J’ai travaillé en binôme avec Alain Anziani, qui est membre de la commission des lois et qui avait été le rapporteur de la proposition de loi de 2013. Nous avons entendu nombre d’acteurs, de juristes, de professeurs, de magistrats, mais aussi des représentants des entreprises, des assurances ou encore des associations.

Or nous sommes parvenus, je le crois, à un bon équilibre, efficace et rigoureux. En effet, la tentation est parfois grande, y compris pour nous, législateurs, de ne pas faire confiance au juge, de nous prémunir contre des risques imaginaires, d’écrire en trois alinéas ce qu’une phrase pourrait contenir, de prévoir dans la loi des mesures d’ordre réglementaire qui, au contraire de l’objectif visé, fragilisent le dispositif.
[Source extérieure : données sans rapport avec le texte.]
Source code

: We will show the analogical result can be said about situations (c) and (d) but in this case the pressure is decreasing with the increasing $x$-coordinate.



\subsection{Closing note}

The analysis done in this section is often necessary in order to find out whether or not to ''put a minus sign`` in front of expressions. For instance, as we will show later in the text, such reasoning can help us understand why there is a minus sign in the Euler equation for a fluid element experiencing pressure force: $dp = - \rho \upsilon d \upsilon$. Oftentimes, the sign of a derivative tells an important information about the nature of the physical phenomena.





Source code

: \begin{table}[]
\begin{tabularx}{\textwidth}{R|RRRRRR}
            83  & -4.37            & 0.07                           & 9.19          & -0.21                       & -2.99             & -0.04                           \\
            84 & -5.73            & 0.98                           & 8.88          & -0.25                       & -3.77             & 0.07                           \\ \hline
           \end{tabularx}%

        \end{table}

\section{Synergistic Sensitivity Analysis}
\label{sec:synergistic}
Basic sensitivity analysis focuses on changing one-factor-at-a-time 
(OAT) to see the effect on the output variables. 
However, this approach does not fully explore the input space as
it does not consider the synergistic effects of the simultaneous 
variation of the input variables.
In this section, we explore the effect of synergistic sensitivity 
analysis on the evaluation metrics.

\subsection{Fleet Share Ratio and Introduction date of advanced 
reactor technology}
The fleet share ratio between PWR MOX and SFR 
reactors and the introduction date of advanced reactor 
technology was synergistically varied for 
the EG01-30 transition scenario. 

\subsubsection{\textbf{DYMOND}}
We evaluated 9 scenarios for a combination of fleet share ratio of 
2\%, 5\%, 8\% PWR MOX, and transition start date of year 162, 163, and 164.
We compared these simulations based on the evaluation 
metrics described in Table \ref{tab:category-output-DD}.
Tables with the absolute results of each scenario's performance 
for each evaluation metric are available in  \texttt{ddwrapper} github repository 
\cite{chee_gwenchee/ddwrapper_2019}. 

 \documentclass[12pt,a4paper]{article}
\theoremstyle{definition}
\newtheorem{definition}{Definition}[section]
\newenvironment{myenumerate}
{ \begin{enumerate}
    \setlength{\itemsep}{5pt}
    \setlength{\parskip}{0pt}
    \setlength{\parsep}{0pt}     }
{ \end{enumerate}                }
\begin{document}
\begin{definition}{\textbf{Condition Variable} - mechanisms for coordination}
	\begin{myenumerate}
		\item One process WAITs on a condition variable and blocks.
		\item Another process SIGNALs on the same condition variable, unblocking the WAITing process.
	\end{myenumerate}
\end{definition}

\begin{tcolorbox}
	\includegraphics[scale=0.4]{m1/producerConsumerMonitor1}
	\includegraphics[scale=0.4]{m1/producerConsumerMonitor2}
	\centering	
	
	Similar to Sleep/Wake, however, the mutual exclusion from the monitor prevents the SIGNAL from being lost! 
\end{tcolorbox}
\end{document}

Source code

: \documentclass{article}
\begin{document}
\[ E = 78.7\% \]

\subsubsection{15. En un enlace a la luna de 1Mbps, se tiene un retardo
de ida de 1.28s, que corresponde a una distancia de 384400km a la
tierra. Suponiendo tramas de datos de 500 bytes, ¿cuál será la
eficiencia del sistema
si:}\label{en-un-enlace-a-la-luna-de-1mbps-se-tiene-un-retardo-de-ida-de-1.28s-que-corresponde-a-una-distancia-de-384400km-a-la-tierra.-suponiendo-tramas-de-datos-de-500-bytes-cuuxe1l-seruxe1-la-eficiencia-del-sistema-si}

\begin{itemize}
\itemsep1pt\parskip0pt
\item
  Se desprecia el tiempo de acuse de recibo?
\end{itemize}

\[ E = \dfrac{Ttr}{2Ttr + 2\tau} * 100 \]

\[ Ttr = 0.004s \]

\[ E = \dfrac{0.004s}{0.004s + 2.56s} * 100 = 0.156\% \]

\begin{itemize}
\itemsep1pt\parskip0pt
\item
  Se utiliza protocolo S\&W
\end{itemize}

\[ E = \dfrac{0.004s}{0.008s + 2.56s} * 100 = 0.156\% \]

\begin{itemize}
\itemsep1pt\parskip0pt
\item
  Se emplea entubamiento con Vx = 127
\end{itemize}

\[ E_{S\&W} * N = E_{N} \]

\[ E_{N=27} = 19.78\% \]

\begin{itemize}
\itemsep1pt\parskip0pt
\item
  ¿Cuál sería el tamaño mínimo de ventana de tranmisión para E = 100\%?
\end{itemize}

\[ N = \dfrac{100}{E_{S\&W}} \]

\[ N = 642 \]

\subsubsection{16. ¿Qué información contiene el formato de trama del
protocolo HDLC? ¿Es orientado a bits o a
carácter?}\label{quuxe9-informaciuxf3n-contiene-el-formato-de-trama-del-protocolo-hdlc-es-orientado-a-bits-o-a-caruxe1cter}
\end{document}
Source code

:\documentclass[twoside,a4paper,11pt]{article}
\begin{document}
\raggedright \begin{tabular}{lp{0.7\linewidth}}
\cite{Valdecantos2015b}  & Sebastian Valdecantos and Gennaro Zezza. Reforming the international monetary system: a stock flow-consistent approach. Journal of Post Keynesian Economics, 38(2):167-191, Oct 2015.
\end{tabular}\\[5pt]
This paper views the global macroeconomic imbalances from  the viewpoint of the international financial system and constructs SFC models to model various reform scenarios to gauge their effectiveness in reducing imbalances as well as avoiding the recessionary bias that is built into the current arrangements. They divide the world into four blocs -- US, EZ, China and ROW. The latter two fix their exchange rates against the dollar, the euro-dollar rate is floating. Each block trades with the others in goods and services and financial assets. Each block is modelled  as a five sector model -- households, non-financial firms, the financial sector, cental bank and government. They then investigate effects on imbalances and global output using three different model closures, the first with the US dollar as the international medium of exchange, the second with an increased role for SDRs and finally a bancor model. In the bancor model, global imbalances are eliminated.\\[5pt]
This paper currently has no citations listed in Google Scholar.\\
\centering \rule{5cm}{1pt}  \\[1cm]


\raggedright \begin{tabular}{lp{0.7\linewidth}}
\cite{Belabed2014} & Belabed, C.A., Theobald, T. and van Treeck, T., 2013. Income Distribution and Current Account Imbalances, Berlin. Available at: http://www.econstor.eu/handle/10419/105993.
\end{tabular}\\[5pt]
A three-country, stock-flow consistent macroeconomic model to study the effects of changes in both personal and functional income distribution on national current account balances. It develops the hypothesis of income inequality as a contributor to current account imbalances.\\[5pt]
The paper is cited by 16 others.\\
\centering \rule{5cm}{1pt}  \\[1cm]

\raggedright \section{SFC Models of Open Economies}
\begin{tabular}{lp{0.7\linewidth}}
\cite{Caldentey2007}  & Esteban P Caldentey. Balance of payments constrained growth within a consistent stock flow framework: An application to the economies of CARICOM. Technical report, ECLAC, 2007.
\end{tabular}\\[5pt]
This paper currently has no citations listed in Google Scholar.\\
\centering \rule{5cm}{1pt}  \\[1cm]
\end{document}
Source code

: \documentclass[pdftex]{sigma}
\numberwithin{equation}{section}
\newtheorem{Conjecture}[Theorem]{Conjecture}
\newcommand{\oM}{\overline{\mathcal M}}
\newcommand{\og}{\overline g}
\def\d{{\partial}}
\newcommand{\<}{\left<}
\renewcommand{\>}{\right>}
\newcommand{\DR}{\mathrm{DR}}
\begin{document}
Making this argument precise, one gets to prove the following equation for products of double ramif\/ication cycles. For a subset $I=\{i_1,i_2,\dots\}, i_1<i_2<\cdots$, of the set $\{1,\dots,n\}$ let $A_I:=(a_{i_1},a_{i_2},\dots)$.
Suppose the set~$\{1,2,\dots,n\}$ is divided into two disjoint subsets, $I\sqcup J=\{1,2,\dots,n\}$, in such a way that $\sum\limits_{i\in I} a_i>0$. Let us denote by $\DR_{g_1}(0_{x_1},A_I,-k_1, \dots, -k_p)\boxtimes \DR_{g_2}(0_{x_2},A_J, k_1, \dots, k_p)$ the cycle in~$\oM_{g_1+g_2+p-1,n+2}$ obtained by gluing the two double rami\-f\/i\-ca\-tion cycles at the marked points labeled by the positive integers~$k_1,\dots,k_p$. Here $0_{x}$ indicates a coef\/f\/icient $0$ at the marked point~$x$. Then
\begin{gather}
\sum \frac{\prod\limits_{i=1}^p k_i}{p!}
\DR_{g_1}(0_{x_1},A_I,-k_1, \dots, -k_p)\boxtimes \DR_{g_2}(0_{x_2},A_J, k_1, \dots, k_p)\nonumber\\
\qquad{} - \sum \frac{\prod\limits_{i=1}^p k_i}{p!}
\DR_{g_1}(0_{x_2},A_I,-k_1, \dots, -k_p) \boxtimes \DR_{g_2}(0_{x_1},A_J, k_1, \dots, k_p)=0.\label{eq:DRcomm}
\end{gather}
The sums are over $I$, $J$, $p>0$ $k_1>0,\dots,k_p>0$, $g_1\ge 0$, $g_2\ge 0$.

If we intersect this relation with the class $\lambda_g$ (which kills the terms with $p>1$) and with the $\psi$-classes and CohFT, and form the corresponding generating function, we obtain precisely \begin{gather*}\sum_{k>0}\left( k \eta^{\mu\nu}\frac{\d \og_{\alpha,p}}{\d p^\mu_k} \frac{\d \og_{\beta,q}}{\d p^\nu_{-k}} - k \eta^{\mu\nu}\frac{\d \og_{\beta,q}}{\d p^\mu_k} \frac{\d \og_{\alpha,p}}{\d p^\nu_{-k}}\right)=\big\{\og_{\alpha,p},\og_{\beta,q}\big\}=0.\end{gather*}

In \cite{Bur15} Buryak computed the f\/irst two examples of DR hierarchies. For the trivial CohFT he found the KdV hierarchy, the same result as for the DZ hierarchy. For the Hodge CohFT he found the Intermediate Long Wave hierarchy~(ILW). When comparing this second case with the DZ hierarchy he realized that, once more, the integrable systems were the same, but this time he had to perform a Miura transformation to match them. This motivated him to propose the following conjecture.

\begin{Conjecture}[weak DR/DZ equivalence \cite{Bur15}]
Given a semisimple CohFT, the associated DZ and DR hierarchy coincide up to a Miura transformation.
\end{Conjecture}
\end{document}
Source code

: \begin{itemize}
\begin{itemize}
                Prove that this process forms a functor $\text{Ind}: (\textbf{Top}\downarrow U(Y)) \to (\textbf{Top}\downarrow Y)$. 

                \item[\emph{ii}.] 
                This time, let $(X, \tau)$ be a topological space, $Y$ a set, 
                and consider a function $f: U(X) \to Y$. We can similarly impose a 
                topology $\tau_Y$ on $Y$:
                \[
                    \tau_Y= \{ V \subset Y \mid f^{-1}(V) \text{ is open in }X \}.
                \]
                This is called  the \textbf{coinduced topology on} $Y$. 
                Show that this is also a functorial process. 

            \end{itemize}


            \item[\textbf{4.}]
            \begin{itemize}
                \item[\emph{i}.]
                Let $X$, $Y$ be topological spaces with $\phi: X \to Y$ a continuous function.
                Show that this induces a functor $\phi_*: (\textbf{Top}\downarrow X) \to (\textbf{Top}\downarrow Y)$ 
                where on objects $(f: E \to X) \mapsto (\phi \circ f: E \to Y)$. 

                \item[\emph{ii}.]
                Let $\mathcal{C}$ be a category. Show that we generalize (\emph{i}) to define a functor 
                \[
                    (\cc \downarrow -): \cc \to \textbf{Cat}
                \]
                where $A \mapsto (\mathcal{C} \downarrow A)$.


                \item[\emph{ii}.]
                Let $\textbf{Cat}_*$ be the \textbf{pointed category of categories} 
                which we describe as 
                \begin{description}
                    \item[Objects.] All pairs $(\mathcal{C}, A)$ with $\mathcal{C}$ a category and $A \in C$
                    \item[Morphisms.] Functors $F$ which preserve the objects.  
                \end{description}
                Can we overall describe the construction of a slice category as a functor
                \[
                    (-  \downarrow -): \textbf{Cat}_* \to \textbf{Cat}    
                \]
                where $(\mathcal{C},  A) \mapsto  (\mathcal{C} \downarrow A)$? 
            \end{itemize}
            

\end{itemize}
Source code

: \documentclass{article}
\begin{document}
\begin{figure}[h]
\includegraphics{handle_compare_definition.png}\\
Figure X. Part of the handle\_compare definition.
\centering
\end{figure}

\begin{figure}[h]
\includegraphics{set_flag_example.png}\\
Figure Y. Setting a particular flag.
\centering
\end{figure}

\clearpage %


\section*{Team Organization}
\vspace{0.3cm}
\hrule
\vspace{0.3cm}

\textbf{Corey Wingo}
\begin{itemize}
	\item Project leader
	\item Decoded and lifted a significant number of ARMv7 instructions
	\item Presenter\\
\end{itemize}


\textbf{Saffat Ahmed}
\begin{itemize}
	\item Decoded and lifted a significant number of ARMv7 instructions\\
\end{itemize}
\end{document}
Nous avons donc souhaité simplifier le dispositif, ne pas confondre code civil et code de procédure civile et, surtout, laisser au juge la possibilité de faire son travail. D’ailleurs, comme nous l’a montré la jurisprudence de l’Erika, le juge n’a pas attendu le législateur pour reconnaître la réparation du préjudice écologique !

Notre rédaction s’appuie donc sur quatre éléments principaux.

M. le président. Il faut conclure, mon cher collègue.

M. Jérôme Bignon, rapporteur. Premièrement, c’est le point de départ, l’obligation, pour toute personne responsable d’un dommage anormal causé à l’environnement, de réparer le préjudice écologique qui en résulte.

Deuxièmement, l’encadrement de l’intérêt à agir, qui, même s’il est de toute façon apprécié par le juge, risquerait, à être trop large, de devenir trop lourd et contraignant.

Troisièmement, le principe d’une réparation par priorité en nature et par exception en dommages et intérêts.

Quatrièmement, un délai de prescription de dix ans, comme pour les dommages corporels.

Voilà, mes chers collègues, les apports de cette loi qui, à mon sens, resteront et qui signent le début d’une approche nouvelle de la préservation de la biodiversité : la dynamique d’une agence de la nature transversale et intégrée, la solidarité dans le partage des avantages tirés de la nature, la force d’un droit solide. (Applaudissements sur les travées du groupe Les Républicains et de l’UDI-UC, ainsi que sur plusieurs travées du groupe socialiste et républicain.)